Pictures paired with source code

*-*-*

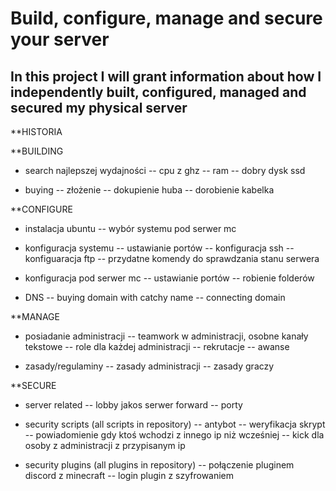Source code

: # Build, configure, manage and secure your server

## In this project I will grant information about how I independently built, configured, managed and secured my physical server

**HISTORIA

**BUILDING

- search najlepszej wydajności
-- cpu z ghz
-- ram
-- dobry dysk ssd

- buying
-- złożenie
-- dokupienie huba
-- dorobienie kabelka

**CONFIGURE

- instalacja ubuntu
-- wybór systemu pod serwer mc

- konfiguracja systemu
-- ustawianie portów
-- konfiguracja ssh
-- konfiguaracja ftp
-- przydatne komendy do sprawdzania stanu serwera

- konfiguracja pod serwer mc
-- ustawianie portów
-- robienie folderów

- DNS
-- buying domain with catchy name
-- connecting domain

**MANAGE

- posiadanie administracji
-- teamwork w administracji, osobne kanały tekstowe
-- role dla każdej administracji
-- rekrutacje
-- awanse

- zasady/regulaminy
-- zasady administracji
-- zasady graczy

**SECURE

- server related
-- lobby jakos serwer forward
-- porty

- security scripts (all scripts in repository)
-- antybot
-- weryfikacja skrypt
-- powiadomienie gdy ktoś wchodzi z innego ip niż wcześniej
-- kick dla osoby z administracji z przypisanym ip

- security plugins (all plugins in repository)
-- połączenie pluginem discord z minecraft
-- login plugin z szyfrowaniem
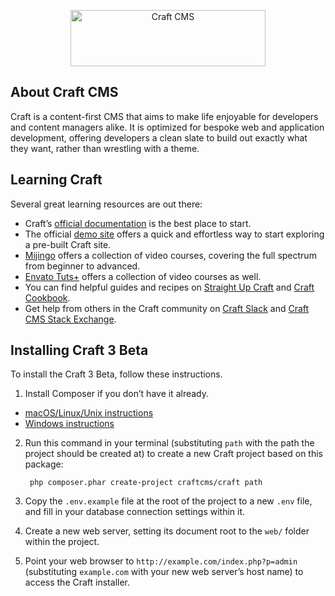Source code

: <p align="center"><a href="https://craftcms.com/" target="_blank"><img width="312" height="90" src="https://craftcms.com/craftcms.svg" alt="Craft CMS"></a></p>

About Craft CMS
---------------

Craft is a content-first CMS that aims to make life enjoyable for developers and content managers alike. It is optimized for bespoke web and application development, offering developers a clean slate to build out exactly what they want, rather than wrestling with a theme. 

Learning Craft
--------------

Several great learning resources are out there:

- Craft’s [official documentation](https://github.com/craftcms/docs) is the best place to start.
- The official [demo site](https://demo.craftcms.com/) offers a quick and effortless way to start exploring a pre-built Craft site.
- [Mijingo](https://mijingo.com/craft) offers a collection of video courses, covering the full spectrum from beginner to advanced.
- [Envato Tuts+](https://webdesign.tutsplus.com/categories/craft-cms/courses) offers a collection of video courses as well.
- You can find helpful guides and recipes on [Straight Up Craft](http://straightupcraft.com/) and [Craft Cookbook](http://craftcookbook.net/).
- Get help from others in the Craft community on [Craft Slack](https://craftcms.com/community#slack) and [Craft CMS Stack Exchange](http://craftcms.stackexchange.com/). 

Installing Craft 3 Beta
-----------------------

To install the Craft 3 Beta, follow these instructions.

1. Install Composer if you don’t have it already.
  - [macOS/Linux/Unix instructions](https://getcomposer.org/doc/00-intro.md#installation-linux-unix-osx)
  - [Windows instructions](https://getcomposer.org/doc/00-intro.md#installation-windows)
2. Run this command in your terminal (substituting `path` with the path the project should be created at) to create a new Craft project based on this package:

        php composer.phar create-project craftcms/craft path

3. Copy the `.env.example` file at the root of the project to a new `.env` file, and fill in your database connection settings within it.
4. Create a new web server, setting its document root to the `web/` folder within the project.
5. Point your web browser to `http://example.com/index.php?p=admin` (substituting `example.com` with your new web server’s host name) to access the Craft installer.
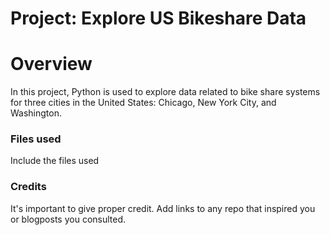 # Project: Explore US Bikeshare Data 

# Overview
In this project, Python is used to explore data related to bike share systems for three cities in the United States: Chicago, New York City, and Washington. 

### Files used
Include the files used

### Credits
It's important to give proper credit. Add links to any repo that inspired you or blogposts you consulted.

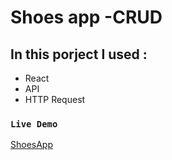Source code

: # Shoes app -CRUD


## In this porject I used :
 * React 
 * API 
 * HTTP Request 

### `Live Demo`
[ShoesApp](https://shoes-il-shop.netlify.app/)
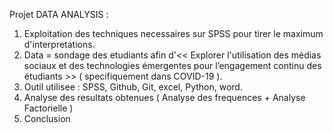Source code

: Projet DATA ANALYSIS : 
  1. Exploitation des techniques necessaires sur SPSS pour tirer le maximum d'interpretations.
  2. Data = sondage des etudiants afin d'<< Explorer l'utilisation des médias sociaux et des technologies émergentes pour l’engagement continu des étudiants >> ( specifiquement dans COVID-19 ).
  3. Outil utilisee : SPSS, Github, Git, excel, Python, word.
  4. Analyse des resultats obtenues ( Analyse des frequences + Analyse Factorielle )
  5. Conclusion
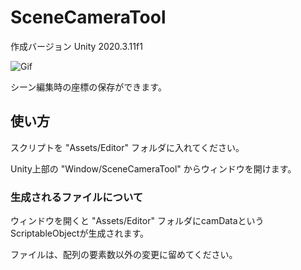 # SceneCameraTool

作成バージョン Unity 2020.3.11f1

![Gif](https://user-images.githubusercontent.com/96217643/148952249-d1373a03-035d-46b0-96c0-95a089e03fc5.gif)

シーン編集時の座標の保存ができます。

## 使い方
スクリプトを "Assets/Editor" フォルダに入れてください。

Unity上部の "Window/SceneCameraTool" からウィンドウを開けます。

### 生成されるファイルについて
ウィンドウを開くと "Assets/Editor" フォルダにcamDataというScriptableObjectが生成されます。

ファイルは、配列の要素数以外の変更に留めてください。

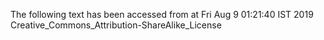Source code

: The following text has been accessed from at Fri Aug 9 01:21:40 IST 2019
Creative_Commons_Attribution-ShareAlike_License
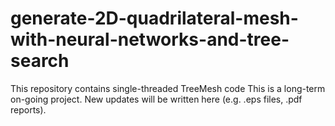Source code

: # generate-2D-quadrilateral-mesh-with-neural-networks-and-tree-search
This repository contains single-threaded TreeMesh code
This is a long-term on-going project. New updates will be written here (e.g. .eps files, .pdf reports).
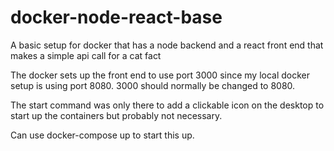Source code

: # docker-node-react-base

A basic setup for docker that has a node backend and a react front end that makes a simple api call for a cat fact

The docker sets up the front end to use port 3000 since my local docker setup is using port 8080. 3000 should normally be changed to 8080.

The start command was only there to add a clickable icon on the desktop to start up the containers but probably not necessary.

Can use docker-compose up to start this up.
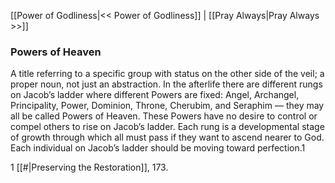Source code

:[[Power of Godliness|<< Power of Godliness]]  |  [[Pray Always|Pray Always >>]]

### Powers of Heaven
A title referring to a specific group with status on the other side of the veil; a proper noun, not just an abstraction. In the afterlife there are different rungs on Jacob’s ladder where different Powers are fixed: Angel, Archangel, Principality, Power, Dominion, Throne, Cherubim, and Seraphim — they may all be called Powers of Heaven. These Powers have no desire to control or compel others to rise on Jacob’s ladder. Each rung is a developmental stage of growth through which all must pass if they want to ascend nearer to God. Each individual on Jacob’s ladder should be moving toward perfection.1



1
[[#|Preserving the Restoration]], 173.
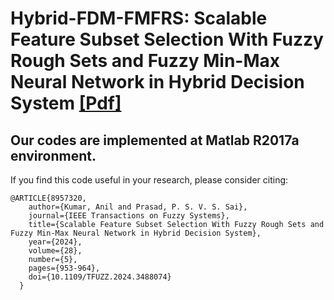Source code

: # Hybrid-FDM-FMFRS: Scalable Feature Subset Selection With Fuzzy Rough Sets and Fuzzy Min-Max Neural Network in Hybrid Decision System [[Pdf]](https://ieeexplore.ieee.org/document/10738469)

## Our codes are implemented at Matlab R2017a environment. 

If you find this code useful in your research, please consider citing:
    
    @ARTICLE{8957320,
        author={Kumar, Anil and Prasad, P. S. V. S. Sai},
        journal={IEEE Transactions on Fuzzy Systems}, 
        title={Scalable Feature Subset Selection With Fuzzy Rough Sets and Fuzzy Min-Max Neural Network in Hybrid Decision System}, 
        year={2024},
        volume={28},
        number={5},
        pages={953-964},
        doi={10.1109/TFUZZ.2024.3488074}
      }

*-*-*

What the task requires. Looking over the records, find each line with the word "node" and copy it.

Response to the exercise.
: # docker-node-react-base
A basic setup for docker that has a node backend and a react front end that makes a simple api call for a cat fact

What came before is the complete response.